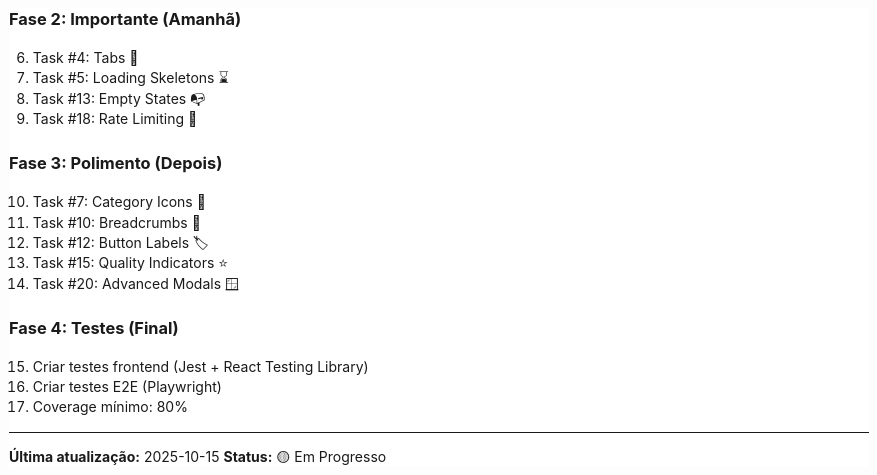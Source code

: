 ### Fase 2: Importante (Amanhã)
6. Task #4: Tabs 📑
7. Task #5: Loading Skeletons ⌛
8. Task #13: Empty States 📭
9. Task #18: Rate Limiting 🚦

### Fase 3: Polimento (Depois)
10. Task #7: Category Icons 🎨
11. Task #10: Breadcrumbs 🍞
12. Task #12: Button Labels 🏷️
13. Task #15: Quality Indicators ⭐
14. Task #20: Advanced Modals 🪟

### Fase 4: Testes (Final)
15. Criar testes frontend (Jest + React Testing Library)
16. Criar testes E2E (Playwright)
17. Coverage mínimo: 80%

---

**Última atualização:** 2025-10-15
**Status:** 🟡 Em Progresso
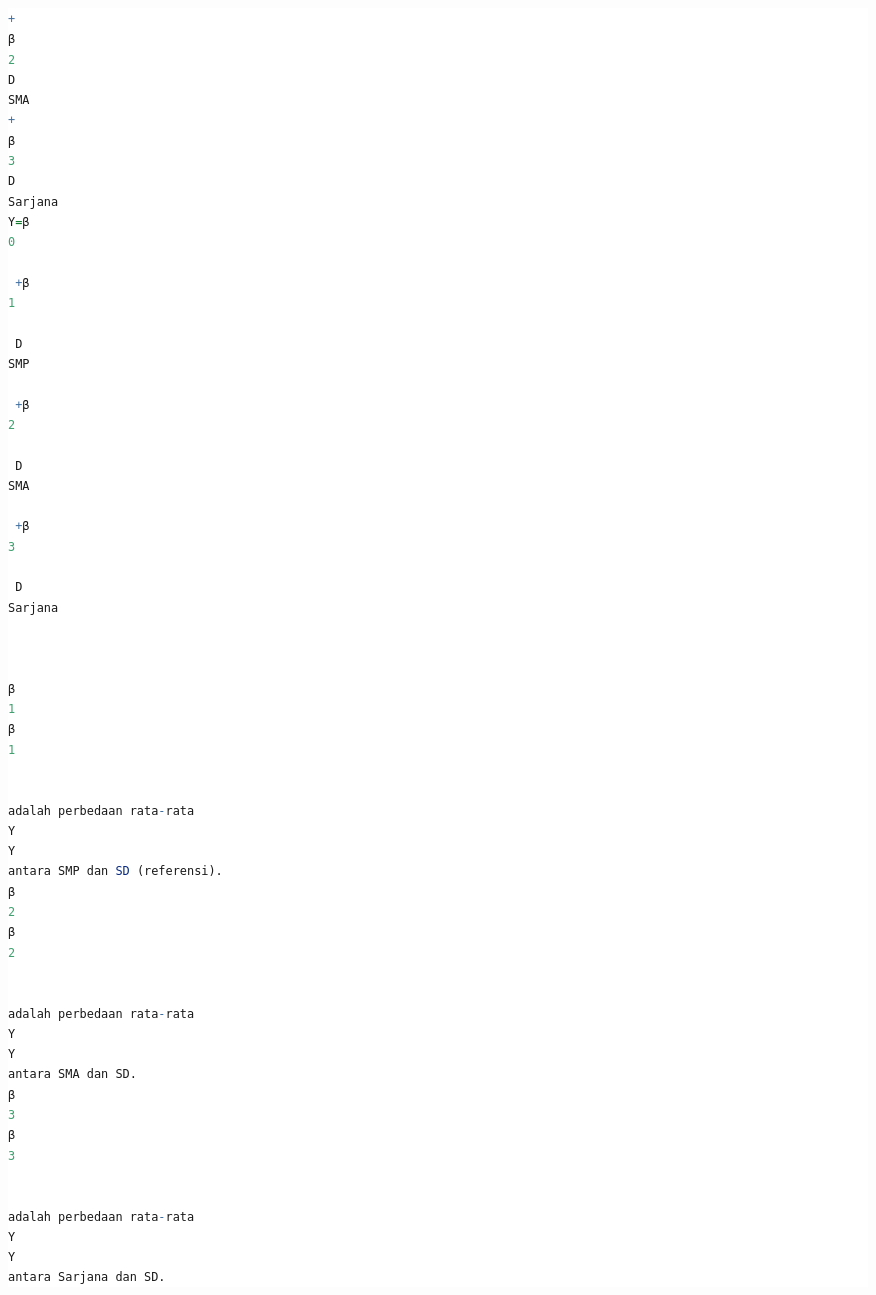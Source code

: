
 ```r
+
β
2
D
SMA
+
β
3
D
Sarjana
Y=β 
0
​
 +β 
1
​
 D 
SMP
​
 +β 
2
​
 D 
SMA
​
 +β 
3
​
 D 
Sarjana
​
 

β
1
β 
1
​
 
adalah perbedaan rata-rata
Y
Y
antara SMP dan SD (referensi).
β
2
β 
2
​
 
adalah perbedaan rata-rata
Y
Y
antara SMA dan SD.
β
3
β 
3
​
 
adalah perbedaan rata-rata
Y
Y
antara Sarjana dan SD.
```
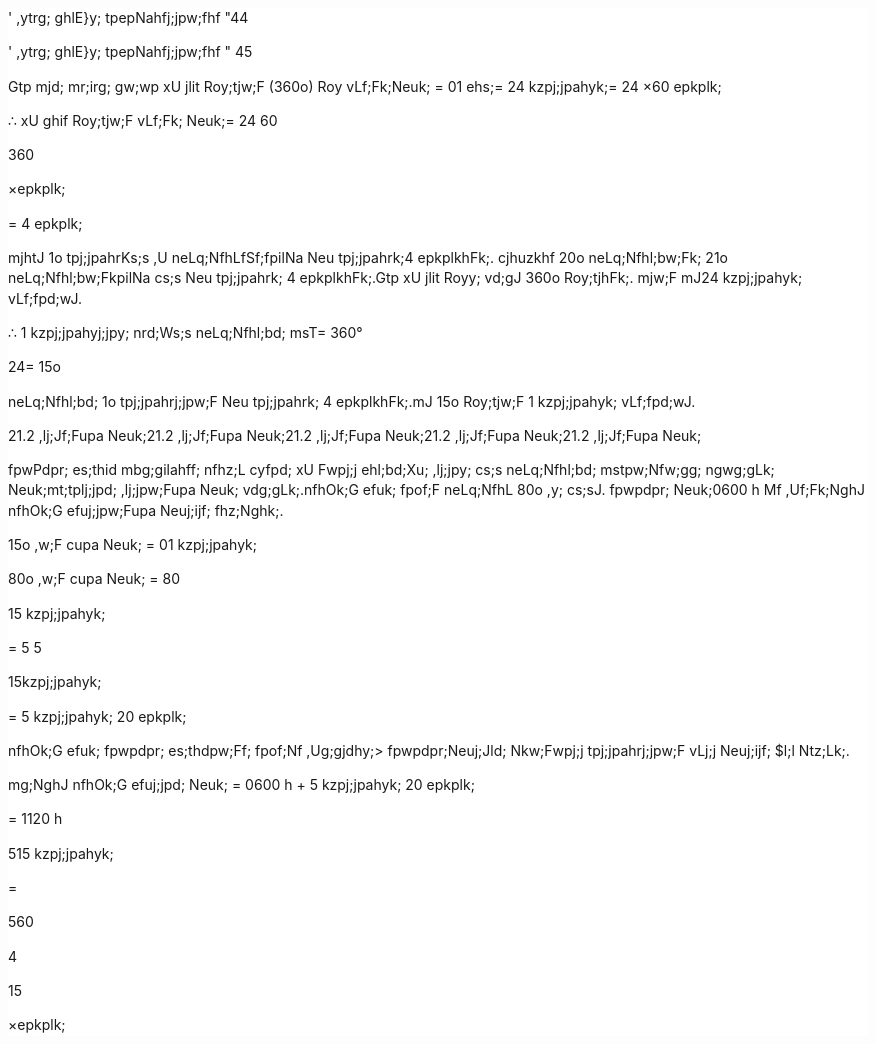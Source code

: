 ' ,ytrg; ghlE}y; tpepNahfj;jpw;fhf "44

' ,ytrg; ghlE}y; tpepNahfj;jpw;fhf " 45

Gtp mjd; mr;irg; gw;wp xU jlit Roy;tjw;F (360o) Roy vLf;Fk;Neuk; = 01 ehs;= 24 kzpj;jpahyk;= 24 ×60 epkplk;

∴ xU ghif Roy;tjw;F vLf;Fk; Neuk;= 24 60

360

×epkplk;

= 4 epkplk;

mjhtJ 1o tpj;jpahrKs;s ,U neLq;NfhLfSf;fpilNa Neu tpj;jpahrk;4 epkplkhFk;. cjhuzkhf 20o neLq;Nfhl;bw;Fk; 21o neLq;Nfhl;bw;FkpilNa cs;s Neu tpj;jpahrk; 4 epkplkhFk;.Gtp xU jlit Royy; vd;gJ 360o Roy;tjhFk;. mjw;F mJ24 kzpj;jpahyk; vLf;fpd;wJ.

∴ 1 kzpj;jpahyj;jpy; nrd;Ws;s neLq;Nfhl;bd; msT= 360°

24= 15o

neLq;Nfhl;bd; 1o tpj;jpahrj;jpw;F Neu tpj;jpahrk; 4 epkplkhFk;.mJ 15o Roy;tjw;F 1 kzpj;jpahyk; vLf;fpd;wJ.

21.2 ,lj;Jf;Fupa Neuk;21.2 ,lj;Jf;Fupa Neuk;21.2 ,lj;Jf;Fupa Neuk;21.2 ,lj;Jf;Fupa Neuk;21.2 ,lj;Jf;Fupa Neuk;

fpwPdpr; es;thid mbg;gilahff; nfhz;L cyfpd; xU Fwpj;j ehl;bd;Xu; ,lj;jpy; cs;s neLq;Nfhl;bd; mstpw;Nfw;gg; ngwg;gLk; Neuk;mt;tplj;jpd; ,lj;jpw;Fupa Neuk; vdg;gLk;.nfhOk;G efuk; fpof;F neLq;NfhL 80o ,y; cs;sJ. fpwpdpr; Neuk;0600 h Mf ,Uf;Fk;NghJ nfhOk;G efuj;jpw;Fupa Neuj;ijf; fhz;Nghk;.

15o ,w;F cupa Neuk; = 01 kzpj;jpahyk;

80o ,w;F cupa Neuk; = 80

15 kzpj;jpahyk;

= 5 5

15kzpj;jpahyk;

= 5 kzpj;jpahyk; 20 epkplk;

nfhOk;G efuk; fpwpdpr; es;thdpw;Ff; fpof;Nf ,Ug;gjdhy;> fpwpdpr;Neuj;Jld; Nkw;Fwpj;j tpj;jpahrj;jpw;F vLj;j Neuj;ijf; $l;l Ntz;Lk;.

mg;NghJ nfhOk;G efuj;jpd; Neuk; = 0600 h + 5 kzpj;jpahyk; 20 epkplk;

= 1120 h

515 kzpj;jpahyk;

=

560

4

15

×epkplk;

Task to carry out: An exact copy of every line above, minus the pictures, is the required output.

Solution for this task:
Source code

: ### Fase 2: Importante (Amanhã)
6. Task #4: Tabs 📑
7. Task #5: Loading Skeletons ⌛
8. Task #13: Empty States 📭
9. Task #18: Rate Limiting 🚦

### Fase 3: Polimento (Depois)
10. Task #7: Category Icons 🎨
11. Task #10: Breadcrumbs 🍞
12. Task #12: Button Labels 🏷️
13. Task #15: Quality Indicators ⭐
14. Task #20: Advanced Modals 🪟

### Fase 4: Testes (Final)
15. Criar testes frontend (Jest + React Testing Library)
16. Criar testes E2E (Playwright)
17. Coverage mínimo: 80%

---

**Última atualização:** 2025-10-15
**Status:** 🟡 Em Progresso
Source code

:
 ```r
+
β
2
D
SMA
+
β
3
D
Sarjana
Y=β 
0
​
 +β 
1
​
 D 
SMP
​
 +β 
2
​
 D 
SMA
​
 +β 
3
​
 D 
Sarjana
​
 

β
1
β 
1
​
 
adalah perbedaan rata-rata
Y
Y
antara SMP dan SD (referensi).
β
2
β 
2
​
 
adalah perbedaan rata-rata
Y
Y
antara SMA dan SD.
β
3
β 
3
​
 
adalah perbedaan rata-rata
Y
Y
antara Sarjana dan SD.
```
Source code

: ' ,ytrg; ghlE}y; tpepNahfj;jpw;fhf "44

' ,ytrg; ghlE}y; tpepNahfj;jpw;fhf " 45

Gtp mjd; mr;irg; gw;wp xU jlit Roy;tjw;F (360o) Roy vLf;Fk;Neuk; = 01 ehs;= 24 kzpj;jpahyk;= 24 ×60 epkplk;

∴ xU ghif Roy;tjw;F vLf;Fk; Neuk;= 24 60

360

×epkplk;

= 4 epkplk;

mjhtJ 1o tpj;jpahrKs;s ,U neLq;NfhLfSf;fpilNa Neu tpj;jpahrk;4 epkplkhFk;. cjhuzkhf 20o neLq;Nfhl;bw;Fk; 21o neLq;Nfhl;bw;FkpilNa cs;s Neu tpj;jpahrk; 4 epkplkhFk;.Gtp xU jlit Royy; vd;gJ 360o Roy;tjhFk;. mjw;F mJ24 kzpj;jpahyk; vLf;fpd;wJ.

∴ 1 kzpj;jpahyj;jpy; nrd;Ws;s neLq;Nfhl;bd; msT= 360°

24= 15o

neLq;Nfhl;bd; 1o tpj;jpahrj;jpw;F Neu tpj;jpahrk; 4 epkplkhFk;.mJ 15o Roy;tjw;F 1 kzpj;jpahyk; vLf;fpd;wJ.

21.2 ,lj;Jf;Fupa Neuk;21.2 ,lj;Jf;Fupa Neuk;21.2 ,lj;Jf;Fupa Neuk;21.2 ,lj;Jf;Fupa Neuk;21.2 ,lj;Jf;Fupa Neuk;

fpwPdpr; es;thid mbg;gilahff; nfhz;L cyfpd; xU Fwpj;j ehl;bd;Xu; ,lj;jpy; cs;s neLq;Nfhl;bd; mstpw;Nfw;gg; ngwg;gLk; Neuk;mt;tplj;jpd; ,lj;jpw;Fupa Neuk; vdg;gLk;.nfhOk;G efuk; fpof;F neLq;NfhL 80o ,y; cs;sJ. fpwpdpr; Neuk;0600 h Mf ,Uf;Fk;NghJ nfhOk;G efuj;jpw;Fupa Neuj;ijf; fhz;Nghk;.

15o ,w;F cupa Neuk; = 01 kzpj;jpahyk;

80o ,w;F cupa Neuk; = 80

15 kzpj;jpahyk;

= 5 5

15kzpj;jpahyk;

= 5 kzpj;jpahyk; 20 epkplk;

nfhOk;G efuk; fpwpdpr; es;thdpw;Ff; fpof;Nf ,Ug;gjdhy;> fpwpdpr;Neuj;Jld; Nkw;Fwpj;j tpj;jpahrj;jpw;F vLj;j Neuj;ijf; $l;l Ntz;Lk;.

mg;NghJ nfhOk;G efuj;jpd; Neuk; = 0600 h + 5 kzpj;jpahyk; 20 epkplk;

= 1120 h

515 kzpj;jpahyk;

=

560

4

15

×epkplk;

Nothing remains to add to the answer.